▶ [ACTIVITY]
Copy the line with "3. **Пример 3:**" and all lines following it through the last line of the entries, exactly as written.

▶ [RECORD EXCERPTS]
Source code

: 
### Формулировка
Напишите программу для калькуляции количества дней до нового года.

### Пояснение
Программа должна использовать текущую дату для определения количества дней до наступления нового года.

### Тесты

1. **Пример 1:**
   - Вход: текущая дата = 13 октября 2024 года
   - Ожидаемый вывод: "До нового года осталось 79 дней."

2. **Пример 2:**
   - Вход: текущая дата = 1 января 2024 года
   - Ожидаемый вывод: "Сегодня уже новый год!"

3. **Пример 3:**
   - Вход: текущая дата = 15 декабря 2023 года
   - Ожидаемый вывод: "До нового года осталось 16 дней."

▶ [SOLUTION TO THE PROBLEM]
3. **Пример 3:**
   - Вход: текущая дата = 15 декабря 2023 года
   - Ожидаемый вывод: "До нового года осталось 16 дней."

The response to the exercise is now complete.